YOUR INSTRUCTIONS: Pictures are to be left out, and only the lines below starting at the one with "incorporated in Collective" and ending at the one with "the basis that" are to be reproduced, each exactly, both ends included.
Start of GIVEN DATA
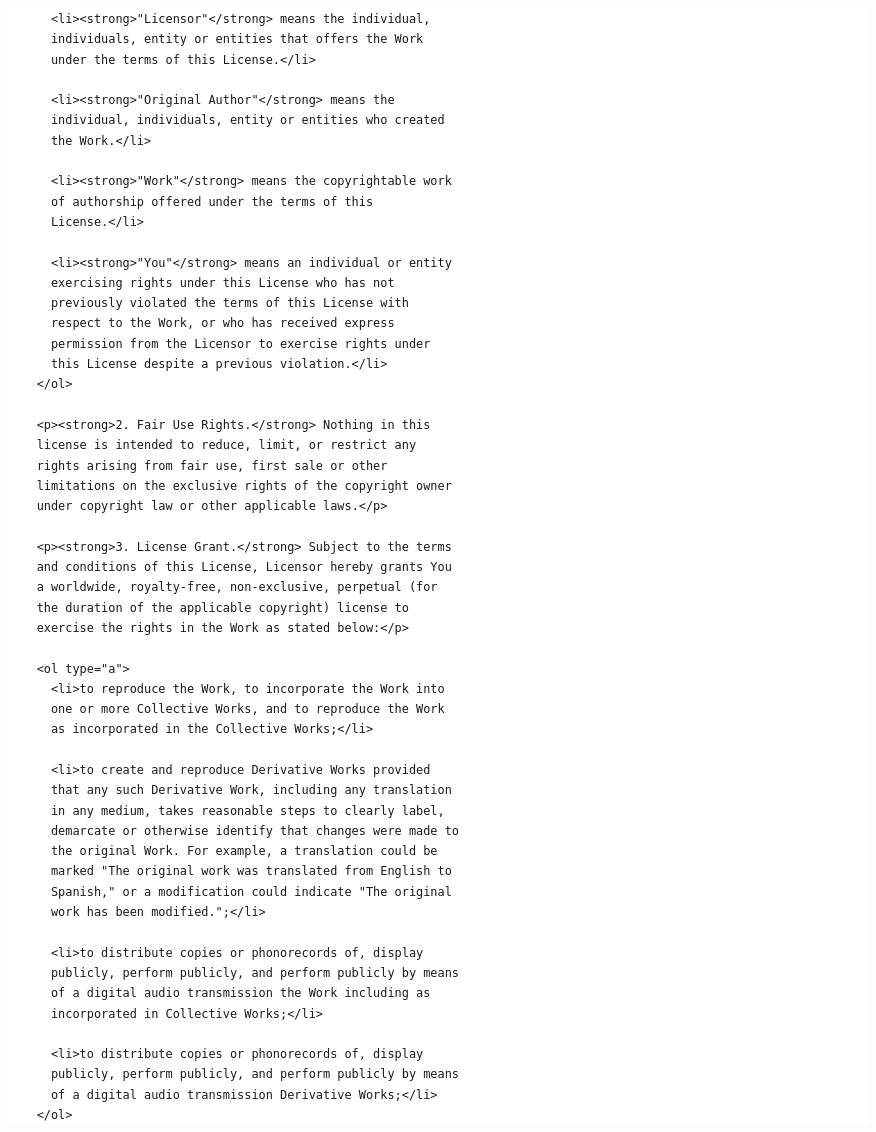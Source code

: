           <li><strong>"Licensor"</strong> means the individual,
          individuals, entity or entities that offers the Work
          under the terms of this License.</li>

          <li><strong>"Original Author"</strong> means the
          individual, individuals, entity or entities who created
          the Work.</li>

          <li><strong>"Work"</strong> means the copyrightable work
          of authorship offered under the terms of this
          License.</li>

          <li><strong>"You"</strong> means an individual or entity
          exercising rights under this License who has not
          previously violated the terms of this License with
          respect to the Work, or who has received express
          permission from the Licensor to exercise rights under
          this License despite a previous violation.</li>
        </ol>

        <p><strong>2. Fair Use Rights.</strong> Nothing in this
        license is intended to reduce, limit, or restrict any
        rights arising from fair use, first sale or other
        limitations on the exclusive rights of the copyright owner
        under copyright law or other applicable laws.</p>

        <p><strong>3. License Grant.</strong> Subject to the terms
        and conditions of this License, Licensor hereby grants You
        a worldwide, royalty-free, non-exclusive, perpetual (for
        the duration of the applicable copyright) license to
        exercise the rights in the Work as stated below:</p>

        <ol type="a">
          <li>to reproduce the Work, to incorporate the Work into
          one or more Collective Works, and to reproduce the Work
          as incorporated in the Collective Works;</li>

          <li>to create and reproduce Derivative Works provided
          that any such Derivative Work, including any translation
          in any medium, takes reasonable steps to clearly label,
          demarcate or otherwise identify that changes were made to
          the original Work. For example, a translation could be
          marked "The original work was translated from English to
          Spanish," or a modification could indicate "The original
          work has been modified.";</li>

          <li>to distribute copies or phonorecords of, display
          publicly, perform publicly, and perform publicly by means
          of a digital audio transmission the Work including as
          incorporated in Collective Works;</li>

          <li>to distribute copies or phonorecords of, display
          publicly, perform publicly, and perform publicly by means
          of a digital audio transmission Derivative Works;</li>
        </ol>
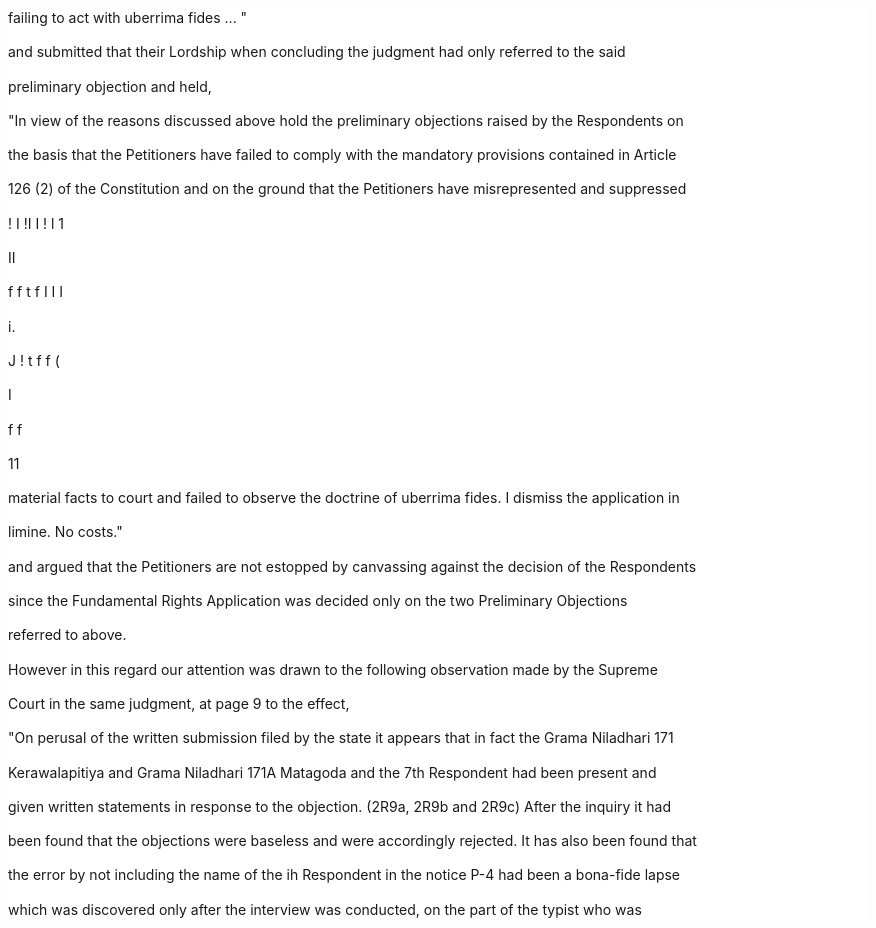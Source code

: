 failing to act with uberrima fides ... "

and submitted that their Lordship when concluding the judgment had only referred to the said

preliminary objection and held,

"In view of the reasons discussed above hold the preliminary objections raised by the Respondents on

the basis that the Petitioners have failed to comply with the mandatory provisions contained in Article

126 (2) of the Constitution and on the ground that the Petitioners have misrepresented and suppressed

! I !I I ! l 1

II

f f t f I I I

i.

J ! t f f (

I

f f

11

material facts to court and failed to observe the doctrine of uberrima fides. I dismiss the application in

limine. No costs."

and argued that the Petitioners are not estopped by canvassing against the decision of the Respondents

since the Fundamental Rights Application was decided only on the two Preliminary Objections

referred to above.

However in this regard our attention was drawn to the following observation made by the Supreme

Court in the same judgment, at page 9 to the effect,

"On perusal of the written submission filed by the state it appears that in fact the Grama Niladhari 171

Kerawalapitiya and Grama Niladhari 171A Matagoda and the 7th Respondent had been present and

given written statements in response to the objection. (2R9a, 2R9b and 2R9c) After the inquiry it had

been found that the objections were baseless and were accordingly rejected. It has also been found that

the error by not including the name of the ih Respondent in the notice P-4 had been a bona-fide lapse

which was discovered only after the interview was conducted, on the part of the typist who was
End of GIVEN DATA
WRITTEN ANSWER:
          incorporated in Collective Works;</li>

          <li>to distribute copies or phonorecords of, display
          publicly, perform publicly, and perform publicly by means
          of a digital audio transmission Derivative Works;</li>
        </ol>
Source code

: failing to act with uberrima fides ... "

and submitted that their Lordship when concluding the judgment had only referred to the said

preliminary objection and held,

"In view of the reasons discussed above hold the preliminary objections raised by the Respondents on

the basis that the Petitioners have failed to comply with the mandatory provisions contained in Article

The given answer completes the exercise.